The Council has worked in over 600 facilities in both the public and private sector in South Africa and beyond our country’s borders to 9 other African countries: Swaziland, Lesotho, Namibia, Botswana, Malawi, Zambia, Rwanda, Nigeria, Uganda and Egypt. The Council works in hospitals, clinics, hospices, sub-acute facilities and environmental health offices. 

Part of the proudly South African movement, COHSASA has achieved global recognition and is one of only 30 internationally accredited healthcare accrediting bodies recognised by the International Society for Quality in Health Care Ltd (ISQua). It has received four consecutive accreditation awards from this global body (the current award expires in 2018). In addition, two sets of COHSASA standards and its Surveyor Training programme have been accredited by ISQua and these accreditation awards are valid until 2018.

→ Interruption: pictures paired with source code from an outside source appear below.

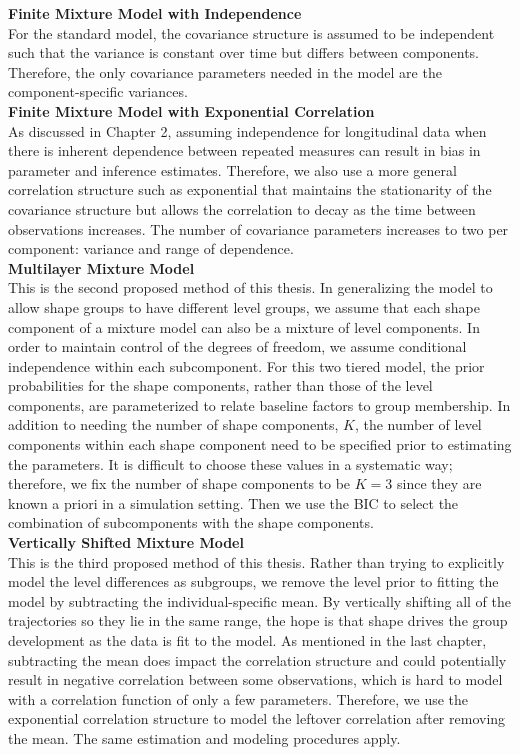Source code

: \documentclass[12pt]{article}
\begin{document}
\textbf{Finite Mixture Model with Independence}\\
For the standard model, the covariance structure is assumed to be independent such that the variance is constant over time but differs between components. Therefore, the only covariance parameters needed in the model are the component-specific variances.\\

\textbf{Finite Mixture Model with Exponential Correlation}\\
As discussed in Chapter 2, assuming independence for longitudinal data when there is inherent dependence between repeated measures can result in bias in parameter and inference estimates. Therefore, we also use a more general correlation structure such as exponential that maintains the stationarity of the covariance structure but allows the correlation to decay as the time between observations increases. The number of covariance parameters increases to two per component: variance and range of dependence. \\

\textbf{Multilayer Mixture Model}\\
This is the second proposed method of this thesis. In generalizing the model to allow shape groups to have different level groups, we assume that each shape component of a mixture model can also be a mixture of level components. In order to maintain control of the degrees of freedom, we assume conditional independence within each subcomponent. For this two tiered model, the prior probabilities for the shape components, rather than those of the level components, are parameterized to relate baseline factors to group membership. In addition to needing the number of shape components, $K$, the number of level components within each shape component need to be specified prior to estimating the parameters. It is difficult to choose these values in a systematic way; therefore, we fix the number of shape components to be $K=3$ since they are known a priori in a simulation setting. Then we use the BIC to select the combination of subcomponents with the shape components. \\

\textbf{Vertically Shifted Mixture Model}\\
This is the third proposed method of this thesis. Rather than trying to explicitly model the level differences as subgroups, we remove the level prior to fitting the model by subtracting the individual-specific mean. By vertically shifting all of the trajectories so they lie in the same range, the hope is that shape drives the group development as the data is fit to the model. As mentioned in the last chapter, subtracting the mean does impact the correlation structure and could potentially result in negative correlation between some observations, which is hard to model with a correlation function of only a few parameters. Therefore, we use the exponential correlation structure to model the leftover correlation after removing the mean. The same estimation and modeling procedures apply.
\end{document}
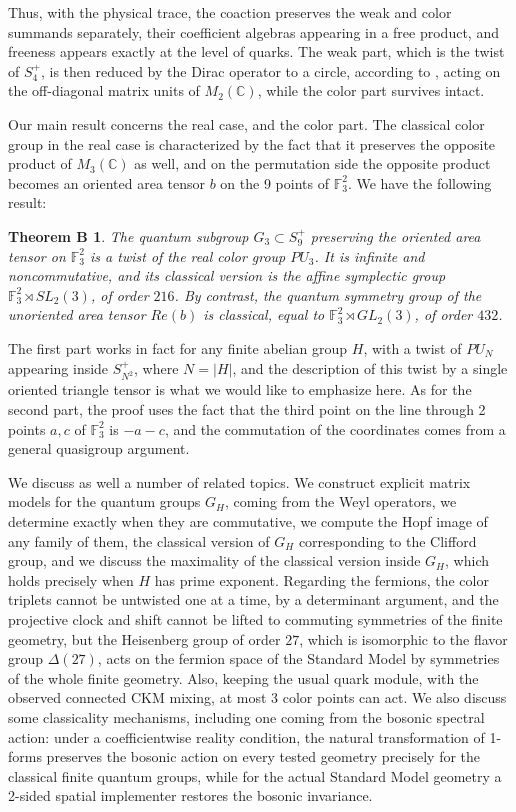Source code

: \documentclass[11pt]{amsart}
\newtheorem*{theoremb}{Theorem B}
\theoremstyle{definition}
\begin{document}
Thus, with the physical trace, the coaction preserves the weak and color summands separately, their coefficient algebras appearing in a free product, and freeness appears exactly at the level of quarks. The weak part, which is the twist of $S_4^+$, is then reduced by the Dirac operator to a circle, according to \cite{bdd}, acting on the off-diagonal matrix units of $M_2(\mathbb C)$, while the color part survives intact.

Our main result concerns the real case, and the color part. The classical color group in the real case is characterized by the fact that it preserves the opposite product of $M_3(\mathbb C)$ as well, and on the permutation side the opposite product becomes an oriented area tensor $b$ on the 9 points of $\mathbb F_3^2$. We have the following result:

\begin{theoremb}
The quantum subgroup $G_3\subset S_9^+$ preserving the oriented area tensor on $\mathbb F_3^2$ is a twist of the real color group $PU_3$. It is infinite and noncommutative, and its classical version is the affine symplectic group $\mathbb F_3^2\rtimes SL_2(3)$, of order $216$. By contrast, the quantum symmetry group of the unoriented area tensor $Re(b)$ is classical, equal to $\mathbb F_3^2\rtimes GL_2(3)$, of order $432$.
\end{theoremb}

The first part works in fact for any finite abelian group $H$, with a twist of $PU_N$ appearing inside $S_{N^2}^+$, where $N=|H|$, and the description of this twist by a single oriented triangle tensor is what we would like to emphasize here. As for the second part, the proof uses the fact that the third point on the line through 2 points $a,c$ of $\mathbb F_3^2$ is $-a-c$, and the commutation of the coordinates comes from a general quasigroup argument.

We discuss as well a number of related topics. We construct explicit matrix models for the quantum groups $G_H$, coming from the Weyl operators, we determine exactly when they are commutative, we compute the Hopf image of any family of them, the classical version of $G_H$ corresponding to the Clifford group, and we discuss the maximality of the classical version inside $G_H$, which holds precisely when $H$ has prime exponent. Regarding the fermions, the color triplets cannot be untwisted one at a time, by a determinant argument, and the projective clock and shift cannot be lifted to commuting symmetries of the finite geometry, but the Heisenberg group of order $27$, which is isomorphic to the flavor group $\Delta(27)$, acts on the fermion space of the Standard Model by symmetries of the whole finite geometry. Also, keeping the usual quark module, with the observed connected CKM mixing, at most 3 color points can act. We also discuss some classicality mechanisms, including one coming from the bosonic spectral action: under a coefficientwise reality condition, the natural transformation of 1-forms preserves the bosonic action on every tested geometry precisely for the classical finite quantum groups, while for the actual Standard Model geometry a 2-sided spatial implementer restores the bosonic invariance.
\end{document}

Since its inception, COHSASA has focused on providing local solutions for local problems. This has resulted in the development of strategies to assist facilities, particularly those in the public sector, that face significant challenges in providing quality healthcare. 

These strategies include skills transfer through intense and ongoing training, facilitated accreditation processes, an information system that specifies areas of deficiency and a graded accreditation process where different levels of achievement are recognised through certificates and methods to sustain progress achieved. This has the effect of encouraging efforts towards full compliance with standards and institutionalising quality improvement.